Due to economic uncertainty there has been a steady downward trend since the start of the year and the Brexit simply “reinforces” this phase of low lending rates, says Moneypark.

The mortgage specialist believes the Swiss National Bank (SNB) may lower its negative interest rates even further to prop up the nation’s rate-sensitive exports. In mid-June, the central bank opted to stick with the current spectrum of interest rates between -1.25% and -0.25%. The SNB charges domestic banks a negative interest rate of -0.75% to deposit their reserves at the SNB.

On Friday, foreign exchange markets opened amidst great volatility following the Brexit. The franc, which had been trading in a band of CHF1.08 to CHF1.11 against the euro, plunged to CHF1.06 before stabilising. It now stands at CHF1.08.

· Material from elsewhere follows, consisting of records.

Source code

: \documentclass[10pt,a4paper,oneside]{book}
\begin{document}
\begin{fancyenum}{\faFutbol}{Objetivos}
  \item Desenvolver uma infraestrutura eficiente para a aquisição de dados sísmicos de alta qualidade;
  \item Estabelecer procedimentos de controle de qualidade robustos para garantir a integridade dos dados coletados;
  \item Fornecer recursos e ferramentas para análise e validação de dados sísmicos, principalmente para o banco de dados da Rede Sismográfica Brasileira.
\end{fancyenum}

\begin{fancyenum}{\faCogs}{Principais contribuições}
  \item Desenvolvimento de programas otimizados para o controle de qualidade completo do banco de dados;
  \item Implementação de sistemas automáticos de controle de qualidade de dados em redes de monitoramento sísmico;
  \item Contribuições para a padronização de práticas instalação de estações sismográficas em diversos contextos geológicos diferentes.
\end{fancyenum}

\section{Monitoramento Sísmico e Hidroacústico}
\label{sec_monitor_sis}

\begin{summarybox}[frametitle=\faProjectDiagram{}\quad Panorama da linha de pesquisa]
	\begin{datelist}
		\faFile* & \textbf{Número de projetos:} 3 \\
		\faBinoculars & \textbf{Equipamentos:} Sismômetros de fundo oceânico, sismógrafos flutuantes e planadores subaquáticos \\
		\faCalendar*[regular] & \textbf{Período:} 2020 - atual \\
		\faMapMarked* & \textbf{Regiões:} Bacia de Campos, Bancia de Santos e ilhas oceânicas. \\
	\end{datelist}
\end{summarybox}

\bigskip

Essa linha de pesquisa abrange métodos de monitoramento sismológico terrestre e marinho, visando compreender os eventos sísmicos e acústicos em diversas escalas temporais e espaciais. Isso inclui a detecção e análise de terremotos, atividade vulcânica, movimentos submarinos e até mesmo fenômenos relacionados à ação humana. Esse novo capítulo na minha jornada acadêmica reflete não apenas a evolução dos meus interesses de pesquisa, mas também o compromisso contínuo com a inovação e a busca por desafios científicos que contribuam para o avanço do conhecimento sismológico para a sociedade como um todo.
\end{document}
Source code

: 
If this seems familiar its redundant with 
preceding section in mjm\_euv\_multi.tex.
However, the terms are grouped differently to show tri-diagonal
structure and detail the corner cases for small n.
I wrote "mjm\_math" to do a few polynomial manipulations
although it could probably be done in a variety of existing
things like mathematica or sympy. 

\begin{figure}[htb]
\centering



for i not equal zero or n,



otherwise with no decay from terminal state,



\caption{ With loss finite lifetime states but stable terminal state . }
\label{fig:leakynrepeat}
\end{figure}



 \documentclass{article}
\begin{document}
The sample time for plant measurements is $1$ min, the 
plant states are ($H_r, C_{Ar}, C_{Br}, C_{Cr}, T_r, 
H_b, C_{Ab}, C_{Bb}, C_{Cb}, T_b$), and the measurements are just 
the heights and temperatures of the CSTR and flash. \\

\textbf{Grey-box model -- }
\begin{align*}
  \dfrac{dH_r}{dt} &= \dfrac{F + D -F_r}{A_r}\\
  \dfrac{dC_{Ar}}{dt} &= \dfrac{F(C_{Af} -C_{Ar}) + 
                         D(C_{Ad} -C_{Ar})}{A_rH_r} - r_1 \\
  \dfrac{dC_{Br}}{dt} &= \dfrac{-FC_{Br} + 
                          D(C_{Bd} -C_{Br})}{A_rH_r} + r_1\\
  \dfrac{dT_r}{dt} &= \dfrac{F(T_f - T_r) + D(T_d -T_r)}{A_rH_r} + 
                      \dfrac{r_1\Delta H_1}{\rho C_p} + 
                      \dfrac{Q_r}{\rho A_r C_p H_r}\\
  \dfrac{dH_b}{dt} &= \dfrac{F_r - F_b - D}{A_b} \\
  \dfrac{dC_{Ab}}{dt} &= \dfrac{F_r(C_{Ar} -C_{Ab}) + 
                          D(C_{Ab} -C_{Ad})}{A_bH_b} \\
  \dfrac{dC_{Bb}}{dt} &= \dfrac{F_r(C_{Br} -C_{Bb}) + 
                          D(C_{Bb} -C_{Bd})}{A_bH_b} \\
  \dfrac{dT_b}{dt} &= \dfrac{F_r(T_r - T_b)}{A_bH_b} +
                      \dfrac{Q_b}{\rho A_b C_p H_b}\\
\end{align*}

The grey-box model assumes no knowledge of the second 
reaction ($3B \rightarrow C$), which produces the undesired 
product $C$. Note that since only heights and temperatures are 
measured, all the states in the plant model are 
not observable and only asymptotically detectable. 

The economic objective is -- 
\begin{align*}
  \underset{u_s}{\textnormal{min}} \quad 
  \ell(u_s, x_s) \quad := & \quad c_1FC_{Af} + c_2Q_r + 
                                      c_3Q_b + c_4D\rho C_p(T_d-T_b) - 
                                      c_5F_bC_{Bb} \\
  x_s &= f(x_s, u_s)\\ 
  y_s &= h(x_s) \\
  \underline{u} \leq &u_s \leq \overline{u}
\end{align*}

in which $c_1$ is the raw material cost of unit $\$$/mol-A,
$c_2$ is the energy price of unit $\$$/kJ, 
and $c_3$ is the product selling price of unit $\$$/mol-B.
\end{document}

In a rare move for a major central bank, the SNB openly intervened in currency markets to weaken the safe-haven franc, promising to do even more if needed. On Monday, the SNB posted the first data on how it is intervening to contain the post-Brexit fallout on the franc.

Sight deposits – assets parked at the central bank by domestic banks – have accumulated to the point that they have broken the CHF500 billion ($513 billion) mark for the first time. Analysts predict further SNB interventions to weaken the franc.